Scan the records below for the line containing "($\Delta S = 0$)." and the line containing "Щоб отримати збуджений". Copy both, plus every line between, exactly.

Top of DATA TO USE

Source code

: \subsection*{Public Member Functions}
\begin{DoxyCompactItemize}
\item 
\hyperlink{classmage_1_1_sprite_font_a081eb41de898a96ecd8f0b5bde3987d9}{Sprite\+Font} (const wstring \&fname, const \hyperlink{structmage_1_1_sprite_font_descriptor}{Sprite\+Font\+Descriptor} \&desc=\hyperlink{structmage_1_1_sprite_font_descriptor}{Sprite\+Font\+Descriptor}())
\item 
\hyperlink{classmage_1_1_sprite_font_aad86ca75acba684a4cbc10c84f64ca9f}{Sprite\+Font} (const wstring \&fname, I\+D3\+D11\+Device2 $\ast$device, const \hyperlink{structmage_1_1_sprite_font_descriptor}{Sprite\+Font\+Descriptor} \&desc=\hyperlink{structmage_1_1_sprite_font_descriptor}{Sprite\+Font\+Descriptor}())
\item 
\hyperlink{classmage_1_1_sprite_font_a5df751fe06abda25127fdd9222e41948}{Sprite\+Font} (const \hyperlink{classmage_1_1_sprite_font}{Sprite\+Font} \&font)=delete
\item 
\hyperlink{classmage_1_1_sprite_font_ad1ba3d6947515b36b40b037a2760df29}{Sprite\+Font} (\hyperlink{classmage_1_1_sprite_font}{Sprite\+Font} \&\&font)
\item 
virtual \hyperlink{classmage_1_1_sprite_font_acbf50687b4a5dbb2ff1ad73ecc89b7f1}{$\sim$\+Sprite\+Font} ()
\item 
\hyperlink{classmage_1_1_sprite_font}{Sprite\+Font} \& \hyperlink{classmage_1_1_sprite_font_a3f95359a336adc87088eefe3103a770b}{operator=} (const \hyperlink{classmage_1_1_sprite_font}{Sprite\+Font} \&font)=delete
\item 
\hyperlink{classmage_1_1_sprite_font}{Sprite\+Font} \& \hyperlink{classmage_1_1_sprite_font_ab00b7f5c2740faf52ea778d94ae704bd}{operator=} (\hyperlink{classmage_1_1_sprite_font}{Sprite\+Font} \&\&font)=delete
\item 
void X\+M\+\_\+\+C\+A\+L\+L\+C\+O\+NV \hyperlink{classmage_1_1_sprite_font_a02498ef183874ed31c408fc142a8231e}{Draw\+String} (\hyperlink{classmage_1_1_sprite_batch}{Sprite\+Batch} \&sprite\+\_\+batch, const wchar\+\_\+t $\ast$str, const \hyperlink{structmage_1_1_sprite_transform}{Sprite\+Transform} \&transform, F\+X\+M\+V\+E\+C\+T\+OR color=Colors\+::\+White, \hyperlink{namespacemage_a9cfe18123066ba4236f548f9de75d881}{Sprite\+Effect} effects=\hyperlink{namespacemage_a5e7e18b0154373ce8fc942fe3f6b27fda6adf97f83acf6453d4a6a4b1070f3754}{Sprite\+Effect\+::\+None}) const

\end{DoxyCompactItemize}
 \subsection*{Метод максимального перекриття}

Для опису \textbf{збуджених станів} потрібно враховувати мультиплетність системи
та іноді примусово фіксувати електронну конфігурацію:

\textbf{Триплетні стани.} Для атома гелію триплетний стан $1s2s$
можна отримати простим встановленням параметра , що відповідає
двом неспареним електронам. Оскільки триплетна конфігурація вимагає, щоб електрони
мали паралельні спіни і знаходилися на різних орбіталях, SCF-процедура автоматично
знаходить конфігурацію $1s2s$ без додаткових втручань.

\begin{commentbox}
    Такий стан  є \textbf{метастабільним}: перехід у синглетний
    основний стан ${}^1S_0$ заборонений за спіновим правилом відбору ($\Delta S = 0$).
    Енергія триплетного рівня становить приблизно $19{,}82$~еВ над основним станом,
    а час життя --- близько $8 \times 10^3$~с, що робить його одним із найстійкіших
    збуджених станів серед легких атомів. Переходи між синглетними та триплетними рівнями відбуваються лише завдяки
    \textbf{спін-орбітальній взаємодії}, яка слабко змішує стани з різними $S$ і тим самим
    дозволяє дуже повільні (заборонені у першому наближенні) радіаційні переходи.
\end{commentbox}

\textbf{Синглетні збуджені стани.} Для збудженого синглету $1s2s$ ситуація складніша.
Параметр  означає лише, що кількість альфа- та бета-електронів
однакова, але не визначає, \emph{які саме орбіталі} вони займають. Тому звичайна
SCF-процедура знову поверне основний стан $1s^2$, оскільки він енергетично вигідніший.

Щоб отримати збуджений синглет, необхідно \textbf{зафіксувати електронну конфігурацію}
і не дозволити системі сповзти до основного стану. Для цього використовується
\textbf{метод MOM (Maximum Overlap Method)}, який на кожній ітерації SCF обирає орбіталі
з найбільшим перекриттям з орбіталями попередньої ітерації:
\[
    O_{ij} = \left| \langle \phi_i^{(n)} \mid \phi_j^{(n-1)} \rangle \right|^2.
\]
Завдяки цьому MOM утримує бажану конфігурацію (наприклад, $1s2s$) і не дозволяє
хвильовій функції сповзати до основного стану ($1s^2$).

Bottom of DATA TO USE

▶ _RESPONSE AREA_
    основний стан ${}^1S_0$ заборонений за спіновим правилом відбору ($\Delta S = 0$).
    Енергія триплетного рівня становить приблизно $19{,}82$~еВ над основним станом,
    а час життя --- близько $8 \times 10^3$~с, що робить його одним із найстійкіших
    збуджених станів серед легких атомів. Переходи між синглетними та триплетними рівнями відбуваються лише завдяки
    \textbf{спін-орбітальній взаємодії}, яка слабко змішує стани з різними $S$ і тим самим
    дозволяє дуже повільні (заборонені у першому наближенні) радіаційні переходи.
\end{commentbox}

\textbf{Синглетні збуджені стани.} Для збудженого синглету $1s2s$ ситуація складніша.
Параметр  означає лише, що кількість альфа- та бета-електронів
однакова, але не визначає, \emph{які саме орбіталі} вони займають. Тому звичайна
SCF-процедура знову поверне основний стан $1s^2$, оскільки він енергетично вигідніший.

Щоб отримати збуджений синглет, необхідно \textbf{зафіксувати електронну конфігурацію}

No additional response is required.